* Task instructions:
Your job is to copy every record exactly.

(Stored items)
'''

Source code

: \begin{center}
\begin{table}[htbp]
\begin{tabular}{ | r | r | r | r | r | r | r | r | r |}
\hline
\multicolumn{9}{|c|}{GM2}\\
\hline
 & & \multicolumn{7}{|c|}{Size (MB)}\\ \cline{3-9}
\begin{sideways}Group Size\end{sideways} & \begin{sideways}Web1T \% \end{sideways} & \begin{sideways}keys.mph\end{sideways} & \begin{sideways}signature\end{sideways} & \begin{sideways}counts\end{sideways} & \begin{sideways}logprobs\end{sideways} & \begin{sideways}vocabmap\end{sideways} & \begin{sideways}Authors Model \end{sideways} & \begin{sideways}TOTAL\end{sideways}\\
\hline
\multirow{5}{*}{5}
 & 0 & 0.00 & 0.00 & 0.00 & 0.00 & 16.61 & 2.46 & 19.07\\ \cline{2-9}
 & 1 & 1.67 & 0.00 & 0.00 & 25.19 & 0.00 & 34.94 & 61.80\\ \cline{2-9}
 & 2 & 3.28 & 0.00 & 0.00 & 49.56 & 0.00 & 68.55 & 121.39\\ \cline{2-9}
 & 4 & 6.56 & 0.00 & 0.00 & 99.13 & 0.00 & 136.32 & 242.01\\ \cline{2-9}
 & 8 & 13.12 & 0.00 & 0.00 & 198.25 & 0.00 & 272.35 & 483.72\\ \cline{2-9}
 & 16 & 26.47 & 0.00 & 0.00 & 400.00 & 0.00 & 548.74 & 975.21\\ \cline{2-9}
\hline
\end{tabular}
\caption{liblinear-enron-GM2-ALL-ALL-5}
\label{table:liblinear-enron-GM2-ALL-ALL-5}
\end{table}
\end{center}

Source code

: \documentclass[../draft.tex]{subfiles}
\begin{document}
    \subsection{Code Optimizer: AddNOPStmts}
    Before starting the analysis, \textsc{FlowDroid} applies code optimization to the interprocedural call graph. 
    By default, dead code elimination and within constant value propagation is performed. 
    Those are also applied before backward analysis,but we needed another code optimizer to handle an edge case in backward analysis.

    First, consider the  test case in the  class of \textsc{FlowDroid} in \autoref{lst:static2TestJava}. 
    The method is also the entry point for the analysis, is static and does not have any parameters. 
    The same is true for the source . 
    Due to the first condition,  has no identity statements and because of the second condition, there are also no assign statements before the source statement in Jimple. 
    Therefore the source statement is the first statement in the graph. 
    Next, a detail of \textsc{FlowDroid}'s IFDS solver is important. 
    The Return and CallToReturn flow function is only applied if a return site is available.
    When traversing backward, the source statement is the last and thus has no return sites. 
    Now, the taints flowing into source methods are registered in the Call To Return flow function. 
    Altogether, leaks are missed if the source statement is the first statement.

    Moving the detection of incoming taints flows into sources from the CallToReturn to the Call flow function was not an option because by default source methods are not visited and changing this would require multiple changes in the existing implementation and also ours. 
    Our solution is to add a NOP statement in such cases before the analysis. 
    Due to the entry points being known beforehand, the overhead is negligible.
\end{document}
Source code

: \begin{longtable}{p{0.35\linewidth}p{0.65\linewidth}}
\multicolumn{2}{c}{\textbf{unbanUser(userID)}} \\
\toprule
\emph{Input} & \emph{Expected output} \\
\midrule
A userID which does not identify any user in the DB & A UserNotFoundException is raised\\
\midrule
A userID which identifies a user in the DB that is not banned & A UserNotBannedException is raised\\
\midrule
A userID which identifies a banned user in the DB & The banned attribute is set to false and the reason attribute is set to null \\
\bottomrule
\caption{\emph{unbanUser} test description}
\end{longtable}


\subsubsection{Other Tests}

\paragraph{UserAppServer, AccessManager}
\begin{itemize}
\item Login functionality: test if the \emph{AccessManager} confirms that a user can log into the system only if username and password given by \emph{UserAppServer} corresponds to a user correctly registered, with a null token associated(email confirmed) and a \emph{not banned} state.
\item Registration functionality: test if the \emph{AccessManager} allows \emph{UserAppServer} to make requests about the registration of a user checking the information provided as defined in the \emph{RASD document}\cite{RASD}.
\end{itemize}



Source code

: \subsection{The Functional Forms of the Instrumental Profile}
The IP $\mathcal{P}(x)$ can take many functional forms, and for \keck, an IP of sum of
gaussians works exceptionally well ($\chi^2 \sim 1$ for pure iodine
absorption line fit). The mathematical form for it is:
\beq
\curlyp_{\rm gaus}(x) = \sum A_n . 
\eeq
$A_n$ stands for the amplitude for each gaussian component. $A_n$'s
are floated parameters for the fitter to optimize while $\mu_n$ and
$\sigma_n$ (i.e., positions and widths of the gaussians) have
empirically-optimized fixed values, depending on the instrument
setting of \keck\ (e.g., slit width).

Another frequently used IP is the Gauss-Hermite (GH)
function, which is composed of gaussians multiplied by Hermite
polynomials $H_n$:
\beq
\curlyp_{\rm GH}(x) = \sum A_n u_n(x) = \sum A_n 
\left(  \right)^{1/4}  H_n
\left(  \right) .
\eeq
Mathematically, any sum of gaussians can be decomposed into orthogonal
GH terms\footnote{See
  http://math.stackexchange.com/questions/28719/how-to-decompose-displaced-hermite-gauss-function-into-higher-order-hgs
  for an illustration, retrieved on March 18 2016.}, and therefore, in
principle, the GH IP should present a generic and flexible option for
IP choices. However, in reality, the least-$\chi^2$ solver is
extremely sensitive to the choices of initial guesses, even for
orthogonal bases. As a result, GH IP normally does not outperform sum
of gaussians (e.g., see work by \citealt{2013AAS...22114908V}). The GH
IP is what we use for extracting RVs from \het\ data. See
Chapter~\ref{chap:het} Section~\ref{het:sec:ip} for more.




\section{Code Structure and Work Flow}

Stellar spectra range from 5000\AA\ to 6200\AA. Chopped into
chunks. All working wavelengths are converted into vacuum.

'''

* Answer area:
Source code

: \begin{center}
\begin{table}[htbp]
\begin{tabular}{ | r | r | r | r | r | r | r | r | r |}
\hline
\multicolumn{9}{|c|}{GM2}\\
\hline
 & & \multicolumn{7}{|c|}{Size (MB)}\\ \cline{3-9}
\begin{sideways}Group Size\end{sideways} & \begin{sideways}Web1T \% \end{sideways} & \begin{sideways}keys.mph\end{sideways} & \begin{sideways}signature\end{sideways} & \begin{sideways}counts\end{sideways} & \begin{sideways}logprobs\end{sideways} & \begin{sideways}vocabmap\end{sideways} & \begin{sideways}Authors Model \end{sideways} & \begin{sideways}TOTAL\end{sideways}\\
\hline
\multirow{5}{*}{5}
 & 0 & 0.00 & 0.00 & 0.00 & 0.00 & 16.61 & 2.46 & 19.07\\ \cline{2-9}
 & 1 & 1.67 & 0.00 & 0.00 & 25.19 & 0.00 & 34.94 & 61.80\\ \cline{2-9}
 & 2 & 3.28 & 0.00 & 0.00 & 49.56 & 0.00 & 68.55 & 121.39\\ \cline{2-9}
 & 4 & 6.56 & 0.00 & 0.00 & 99.13 & 0.00 & 136.32 & 242.01\\ \cline{2-9}
 & 8 & 13.12 & 0.00 & 0.00 & 198.25 & 0.00 & 272.35 & 483.72\\ \cline{2-9}
 & 16 & 26.47 & 0.00 & 0.00 & 400.00 & 0.00 & 548.74 & 975.21\\ \cline{2-9}
\hline
\end{tabular}
\caption{liblinear-enron-GM2-ALL-ALL-5}
\label{table:liblinear-enron-GM2-ALL-ALL-5}
\end{table}
\end{center}

Source code

: \documentclass[../draft.tex]{subfiles}
\begin{document}
    \subsection{Code Optimizer: AddNOPStmts}
    Before starting the analysis, \textsc{FlowDroid} applies code optimization to the interprocedural call graph. 
    By default, dead code elimination and within constant value propagation is performed. 
    Those are also applied before backward analysis,but we needed another code optimizer to handle an edge case in backward analysis.

    First, consider the  test case in the  class of \textsc{FlowDroid} in \autoref{lst:static2TestJava}. 
    The method is also the entry point for the analysis, is static and does not have any parameters. 
    The same is true for the source . 
    Due to the first condition,  has no identity statements and because of the second condition, there are also no assign statements before the source statement in Jimple. 
    Therefore the source statement is the first statement in the graph. 
    Next, a detail of \textsc{FlowDroid}'s IFDS solver is important. 
    The Return and CallToReturn flow function is only applied if a return site is available.
    When traversing backward, the source statement is the last and thus has no return sites. 
    Now, the taints flowing into source methods are registered in the Call To Return flow function. 
    Altogether, leaks are missed if the source statement is the first statement.

    Moving the detection of incoming taints flows into sources from the CallToReturn to the Call flow function was not an option because by default source methods are not visited and changing this would require multiple changes in the existing implementation and also ours. 
    Our solution is to add a NOP statement in such cases before the analysis. 
    Due to the entry points being known beforehand, the overhead is negligible.
\end{document}
Source code

: \begin{longtable}{p{0.35\linewidth}p{0.65\linewidth}}
\multicolumn{2}{c}{\textbf{unbanUser(userID)}} \\
\toprule
\emph{Input} & \emph{Expected output} \\
\midrule
A userID which does not identify any user in the DB & A UserNotFoundException is raised\\
\midrule
A userID which identifies a user in the DB that is not banned & A UserNotBannedException is raised\\
\midrule
A userID which identifies a banned user in the DB & The banned attribute is set to false and the reason attribute is set to null \\
\bottomrule
\caption{\emph{unbanUser} test description}
\end{longtable}


\subsubsection{Other Tests}

\paragraph{UserAppServer, AccessManager}
\begin{itemize}
\item Login functionality: test if the \emph{AccessManager} confirms that a user can log into the system only if username and password given by \emph{UserAppServer} corresponds to a user correctly registered, with a null token associated(email confirmed) and a \emph{not banned} state.
\item Registration functionality: test if the \emph{AccessManager} allows \emph{UserAppServer} to make requests about the registration of a user checking the information provided as defined in the \emph{RASD document}\cite{RASD}.
\end{itemize}



Source code

: \subsection{The Functional Forms of the Instrumental Profile}
The IP $\mathcal{P}(x)$ can take many functional forms, and for \keck, an IP of sum of
gaussians works exceptionally well ($\chi^2 \sim 1$ for pure iodine
absorption line fit). The mathematical form for it is:
\beq
\curlyp_{\rm gaus}(x) = \sum A_n . 
\eeq
$A_n$ stands for the amplitude for each gaussian component. $A_n$'s
are floated parameters for the fitter to optimize while $\mu_n$ and
$\sigma_n$ (i.e., positions and widths of the gaussians) have
empirically-optimized fixed values, depending on the instrument
setting of \keck\ (e.g., slit width).

Another frequently used IP is the Gauss-Hermite (GH)
function, which is composed of gaussians multiplied by Hermite
polynomials $H_n$:
\beq
\curlyp_{\rm GH}(x) = \sum A_n u_n(x) = \sum A_n 
\left(  \right)^{1/4}  H_n
\left(  \right) .
\eeq
Mathematically, any sum of gaussians can be decomposed into orthogonal
GH terms\footnote{See
  http://math.stackexchange.com/questions/28719/how-to-decompose-displaced-hermite-gauss-function-into-higher-order-hgs
  for an illustration, retrieved on March 18 2016.}, and therefore, in
principle, the GH IP should present a generic and flexible option for
IP choices. However, in reality, the least-$\chi^2$ solver is
extremely sensitive to the choices of initial guesses, even for
orthogonal bases. As a result, GH IP normally does not outperform sum
of gaussians (e.g., see work by \citealt{2013AAS...22114908V}). The GH
IP is what we use for extracting RVs from \het\ data. See
Chapter~\ref{chap:het} Section~\ref{het:sec:ip} for more.




\section{Code Structure and Work Flow}

Stellar spectra range from 5000\AA\ to 6200\AA. Chopped into
chunks. All working wavelengths are converted into vacuum.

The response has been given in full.